Stored data
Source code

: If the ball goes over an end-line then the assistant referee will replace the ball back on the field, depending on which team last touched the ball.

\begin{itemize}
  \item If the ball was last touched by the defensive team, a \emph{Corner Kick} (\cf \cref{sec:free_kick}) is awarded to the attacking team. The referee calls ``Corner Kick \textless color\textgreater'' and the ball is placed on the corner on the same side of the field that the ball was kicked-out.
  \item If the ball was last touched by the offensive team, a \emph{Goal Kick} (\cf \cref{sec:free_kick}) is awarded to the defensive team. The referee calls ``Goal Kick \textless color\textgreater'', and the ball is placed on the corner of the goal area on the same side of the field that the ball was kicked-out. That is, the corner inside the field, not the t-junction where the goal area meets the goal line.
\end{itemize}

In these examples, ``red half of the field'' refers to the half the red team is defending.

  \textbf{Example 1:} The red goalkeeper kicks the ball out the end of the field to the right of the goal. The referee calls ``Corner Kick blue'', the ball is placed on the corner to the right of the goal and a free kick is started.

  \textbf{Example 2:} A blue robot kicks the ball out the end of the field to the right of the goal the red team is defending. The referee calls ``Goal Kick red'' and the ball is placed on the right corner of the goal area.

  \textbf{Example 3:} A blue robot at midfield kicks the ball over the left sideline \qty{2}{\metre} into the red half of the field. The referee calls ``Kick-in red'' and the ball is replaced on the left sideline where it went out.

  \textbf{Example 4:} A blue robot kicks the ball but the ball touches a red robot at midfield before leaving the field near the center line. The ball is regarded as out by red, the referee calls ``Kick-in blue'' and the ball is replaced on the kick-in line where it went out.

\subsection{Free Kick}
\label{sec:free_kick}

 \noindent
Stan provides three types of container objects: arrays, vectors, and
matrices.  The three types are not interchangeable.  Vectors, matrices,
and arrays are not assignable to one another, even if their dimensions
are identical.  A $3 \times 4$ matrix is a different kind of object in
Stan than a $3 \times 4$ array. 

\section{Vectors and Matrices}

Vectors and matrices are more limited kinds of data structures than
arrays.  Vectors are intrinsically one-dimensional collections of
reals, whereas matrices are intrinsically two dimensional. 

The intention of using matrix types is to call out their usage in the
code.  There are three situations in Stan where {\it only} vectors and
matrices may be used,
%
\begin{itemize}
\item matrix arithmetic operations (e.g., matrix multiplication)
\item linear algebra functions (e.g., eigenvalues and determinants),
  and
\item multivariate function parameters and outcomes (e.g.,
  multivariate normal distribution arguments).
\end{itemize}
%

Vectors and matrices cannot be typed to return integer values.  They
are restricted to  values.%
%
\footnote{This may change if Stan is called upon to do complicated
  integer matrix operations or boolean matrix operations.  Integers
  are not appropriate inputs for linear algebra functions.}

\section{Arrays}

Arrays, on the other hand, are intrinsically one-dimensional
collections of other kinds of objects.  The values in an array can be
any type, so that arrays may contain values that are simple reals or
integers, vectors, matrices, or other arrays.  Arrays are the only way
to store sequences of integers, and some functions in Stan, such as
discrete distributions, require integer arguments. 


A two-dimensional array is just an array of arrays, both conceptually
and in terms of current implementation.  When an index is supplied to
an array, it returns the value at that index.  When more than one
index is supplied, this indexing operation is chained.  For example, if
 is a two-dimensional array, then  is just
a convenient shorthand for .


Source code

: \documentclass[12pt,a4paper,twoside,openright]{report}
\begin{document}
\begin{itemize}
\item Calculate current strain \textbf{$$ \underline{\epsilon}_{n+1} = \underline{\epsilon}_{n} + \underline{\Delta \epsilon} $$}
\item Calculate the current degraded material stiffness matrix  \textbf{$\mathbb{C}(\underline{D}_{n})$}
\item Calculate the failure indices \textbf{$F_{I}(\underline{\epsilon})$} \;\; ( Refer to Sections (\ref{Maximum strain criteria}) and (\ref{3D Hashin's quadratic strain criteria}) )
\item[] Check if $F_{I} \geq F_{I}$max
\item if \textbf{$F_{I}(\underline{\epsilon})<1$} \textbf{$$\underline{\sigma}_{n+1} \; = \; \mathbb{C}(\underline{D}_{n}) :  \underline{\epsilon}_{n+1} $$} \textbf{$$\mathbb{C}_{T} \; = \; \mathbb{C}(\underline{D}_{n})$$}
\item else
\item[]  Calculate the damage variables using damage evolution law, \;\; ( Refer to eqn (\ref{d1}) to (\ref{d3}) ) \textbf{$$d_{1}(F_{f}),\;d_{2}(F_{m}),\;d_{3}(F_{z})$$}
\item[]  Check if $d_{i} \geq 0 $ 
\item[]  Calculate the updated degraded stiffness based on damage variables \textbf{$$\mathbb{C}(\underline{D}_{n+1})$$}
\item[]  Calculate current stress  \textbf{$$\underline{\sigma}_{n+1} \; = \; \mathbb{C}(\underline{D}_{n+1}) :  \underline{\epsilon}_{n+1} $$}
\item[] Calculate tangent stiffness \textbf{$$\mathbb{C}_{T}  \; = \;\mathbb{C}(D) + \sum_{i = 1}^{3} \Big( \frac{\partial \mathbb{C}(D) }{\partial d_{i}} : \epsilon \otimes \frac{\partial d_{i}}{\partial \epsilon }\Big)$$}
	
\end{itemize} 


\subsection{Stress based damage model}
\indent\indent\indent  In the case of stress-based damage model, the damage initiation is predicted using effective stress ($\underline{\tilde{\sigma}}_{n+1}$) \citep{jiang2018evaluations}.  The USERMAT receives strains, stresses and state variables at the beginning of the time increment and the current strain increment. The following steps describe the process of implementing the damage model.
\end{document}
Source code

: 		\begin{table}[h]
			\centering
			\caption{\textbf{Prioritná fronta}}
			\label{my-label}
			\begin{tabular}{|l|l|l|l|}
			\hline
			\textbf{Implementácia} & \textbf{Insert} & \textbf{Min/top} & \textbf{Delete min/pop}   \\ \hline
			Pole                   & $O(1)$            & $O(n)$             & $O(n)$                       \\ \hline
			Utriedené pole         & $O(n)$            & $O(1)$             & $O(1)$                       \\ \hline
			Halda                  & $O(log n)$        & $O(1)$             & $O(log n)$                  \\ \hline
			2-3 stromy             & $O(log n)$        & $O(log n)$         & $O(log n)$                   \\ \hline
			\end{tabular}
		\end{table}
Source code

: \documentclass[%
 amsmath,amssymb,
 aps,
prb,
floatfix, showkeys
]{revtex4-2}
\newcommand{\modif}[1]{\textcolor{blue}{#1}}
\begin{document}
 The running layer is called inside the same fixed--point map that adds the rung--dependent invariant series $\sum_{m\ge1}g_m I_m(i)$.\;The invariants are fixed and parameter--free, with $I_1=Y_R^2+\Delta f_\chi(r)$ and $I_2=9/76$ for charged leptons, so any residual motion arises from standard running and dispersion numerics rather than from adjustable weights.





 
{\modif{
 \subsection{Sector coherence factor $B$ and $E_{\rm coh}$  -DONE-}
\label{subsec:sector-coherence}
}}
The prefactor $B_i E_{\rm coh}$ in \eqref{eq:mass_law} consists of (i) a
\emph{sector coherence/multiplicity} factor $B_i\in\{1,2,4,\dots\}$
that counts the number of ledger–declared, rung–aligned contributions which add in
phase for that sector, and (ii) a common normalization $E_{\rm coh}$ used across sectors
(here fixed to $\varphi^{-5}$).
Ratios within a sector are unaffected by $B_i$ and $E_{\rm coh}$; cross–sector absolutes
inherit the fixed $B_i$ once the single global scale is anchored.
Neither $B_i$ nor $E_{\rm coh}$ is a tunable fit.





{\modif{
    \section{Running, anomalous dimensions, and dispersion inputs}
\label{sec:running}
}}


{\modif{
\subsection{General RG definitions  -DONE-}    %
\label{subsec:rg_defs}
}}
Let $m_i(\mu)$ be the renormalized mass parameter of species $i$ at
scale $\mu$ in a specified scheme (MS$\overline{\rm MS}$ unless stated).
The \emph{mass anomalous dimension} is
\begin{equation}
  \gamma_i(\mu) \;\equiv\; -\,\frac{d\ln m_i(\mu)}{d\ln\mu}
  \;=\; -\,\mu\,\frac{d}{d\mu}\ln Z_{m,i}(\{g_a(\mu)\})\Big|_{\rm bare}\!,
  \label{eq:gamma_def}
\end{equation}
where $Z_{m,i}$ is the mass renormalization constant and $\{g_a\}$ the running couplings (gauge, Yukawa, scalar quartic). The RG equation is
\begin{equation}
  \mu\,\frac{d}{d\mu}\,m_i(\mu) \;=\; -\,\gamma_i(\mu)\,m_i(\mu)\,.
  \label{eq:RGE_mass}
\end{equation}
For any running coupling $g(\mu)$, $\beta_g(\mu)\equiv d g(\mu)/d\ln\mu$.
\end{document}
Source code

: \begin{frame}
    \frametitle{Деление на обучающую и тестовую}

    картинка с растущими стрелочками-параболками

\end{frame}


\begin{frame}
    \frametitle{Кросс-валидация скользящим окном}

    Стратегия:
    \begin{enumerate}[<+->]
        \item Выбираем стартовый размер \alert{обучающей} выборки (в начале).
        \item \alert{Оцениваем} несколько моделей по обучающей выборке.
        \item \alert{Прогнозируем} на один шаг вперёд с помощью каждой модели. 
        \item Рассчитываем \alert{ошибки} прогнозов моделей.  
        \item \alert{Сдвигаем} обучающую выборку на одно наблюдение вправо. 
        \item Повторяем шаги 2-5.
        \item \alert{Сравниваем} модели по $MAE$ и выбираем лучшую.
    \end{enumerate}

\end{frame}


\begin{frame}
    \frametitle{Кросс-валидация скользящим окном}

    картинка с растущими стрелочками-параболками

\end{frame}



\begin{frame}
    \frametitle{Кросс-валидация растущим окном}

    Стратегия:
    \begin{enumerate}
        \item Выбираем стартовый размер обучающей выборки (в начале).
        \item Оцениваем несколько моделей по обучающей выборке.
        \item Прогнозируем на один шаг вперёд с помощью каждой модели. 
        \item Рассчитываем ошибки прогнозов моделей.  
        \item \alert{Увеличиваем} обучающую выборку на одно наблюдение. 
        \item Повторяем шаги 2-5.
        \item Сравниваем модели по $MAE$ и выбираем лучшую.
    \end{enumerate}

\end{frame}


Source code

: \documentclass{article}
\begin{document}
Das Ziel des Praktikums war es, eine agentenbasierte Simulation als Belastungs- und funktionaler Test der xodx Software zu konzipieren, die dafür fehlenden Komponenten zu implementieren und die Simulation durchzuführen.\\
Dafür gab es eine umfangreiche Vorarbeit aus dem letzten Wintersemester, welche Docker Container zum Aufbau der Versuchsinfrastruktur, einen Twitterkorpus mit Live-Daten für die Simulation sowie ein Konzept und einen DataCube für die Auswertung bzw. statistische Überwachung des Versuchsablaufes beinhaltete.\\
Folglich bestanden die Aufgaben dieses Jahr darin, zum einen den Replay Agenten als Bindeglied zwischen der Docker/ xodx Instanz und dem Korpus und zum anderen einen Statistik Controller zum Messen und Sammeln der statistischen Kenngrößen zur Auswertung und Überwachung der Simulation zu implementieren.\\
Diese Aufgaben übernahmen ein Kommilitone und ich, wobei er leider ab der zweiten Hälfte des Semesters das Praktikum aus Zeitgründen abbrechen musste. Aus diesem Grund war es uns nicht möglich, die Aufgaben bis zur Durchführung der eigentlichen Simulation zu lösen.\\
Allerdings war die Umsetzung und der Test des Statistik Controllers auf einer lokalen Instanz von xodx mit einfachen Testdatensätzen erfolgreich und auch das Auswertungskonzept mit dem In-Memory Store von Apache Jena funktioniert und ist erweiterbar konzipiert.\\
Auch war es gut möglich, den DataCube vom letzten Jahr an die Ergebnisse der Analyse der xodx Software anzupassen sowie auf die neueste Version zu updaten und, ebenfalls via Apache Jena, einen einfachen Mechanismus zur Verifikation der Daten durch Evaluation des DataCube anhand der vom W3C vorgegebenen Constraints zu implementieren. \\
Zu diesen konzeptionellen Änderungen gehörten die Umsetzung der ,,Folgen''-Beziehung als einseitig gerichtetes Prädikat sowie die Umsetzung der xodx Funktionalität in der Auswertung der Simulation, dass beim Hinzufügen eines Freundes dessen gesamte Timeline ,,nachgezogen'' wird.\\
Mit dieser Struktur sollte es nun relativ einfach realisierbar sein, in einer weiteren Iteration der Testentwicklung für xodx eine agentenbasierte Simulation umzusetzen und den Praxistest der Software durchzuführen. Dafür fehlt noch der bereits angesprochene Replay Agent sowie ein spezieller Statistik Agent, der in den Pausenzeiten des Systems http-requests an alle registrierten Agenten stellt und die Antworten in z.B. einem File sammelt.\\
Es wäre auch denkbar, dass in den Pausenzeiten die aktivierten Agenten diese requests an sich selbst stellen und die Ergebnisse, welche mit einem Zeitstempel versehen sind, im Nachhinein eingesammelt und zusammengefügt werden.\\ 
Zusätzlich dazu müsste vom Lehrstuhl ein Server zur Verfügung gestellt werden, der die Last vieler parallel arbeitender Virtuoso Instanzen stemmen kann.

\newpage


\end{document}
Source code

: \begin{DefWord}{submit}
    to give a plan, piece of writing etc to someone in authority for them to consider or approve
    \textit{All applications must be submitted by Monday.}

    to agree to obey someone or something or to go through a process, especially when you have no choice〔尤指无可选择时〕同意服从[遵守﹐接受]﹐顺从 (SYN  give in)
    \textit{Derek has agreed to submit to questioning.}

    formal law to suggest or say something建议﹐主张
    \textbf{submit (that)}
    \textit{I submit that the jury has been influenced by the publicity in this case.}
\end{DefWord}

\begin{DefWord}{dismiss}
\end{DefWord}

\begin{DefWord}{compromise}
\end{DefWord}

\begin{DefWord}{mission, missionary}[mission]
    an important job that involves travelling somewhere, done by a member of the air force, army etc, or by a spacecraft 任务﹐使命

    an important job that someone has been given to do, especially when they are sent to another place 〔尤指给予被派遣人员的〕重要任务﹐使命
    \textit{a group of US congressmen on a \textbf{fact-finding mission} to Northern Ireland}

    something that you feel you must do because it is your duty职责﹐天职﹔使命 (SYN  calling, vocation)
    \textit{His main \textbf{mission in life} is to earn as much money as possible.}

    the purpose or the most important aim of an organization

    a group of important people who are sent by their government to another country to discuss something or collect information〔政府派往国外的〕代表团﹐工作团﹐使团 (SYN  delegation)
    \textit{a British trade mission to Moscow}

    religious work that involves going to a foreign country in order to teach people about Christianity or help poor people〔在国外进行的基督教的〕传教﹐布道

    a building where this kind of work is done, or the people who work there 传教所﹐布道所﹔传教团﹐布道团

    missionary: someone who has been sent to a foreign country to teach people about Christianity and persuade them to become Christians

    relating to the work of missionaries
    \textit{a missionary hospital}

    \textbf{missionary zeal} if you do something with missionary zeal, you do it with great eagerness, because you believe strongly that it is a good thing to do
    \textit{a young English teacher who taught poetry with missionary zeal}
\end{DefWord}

Task item
In the data above, which lines have "Christianity"? Report each of them.

Task result
    religious work that involves going to a foreign country in order to teach people about Christianity or help poor people〔在国外进行的基督教的〕传教﹐布道
    missionary: someone who has been sent to a foreign country to teach people about Christianity and persuade them to become Christians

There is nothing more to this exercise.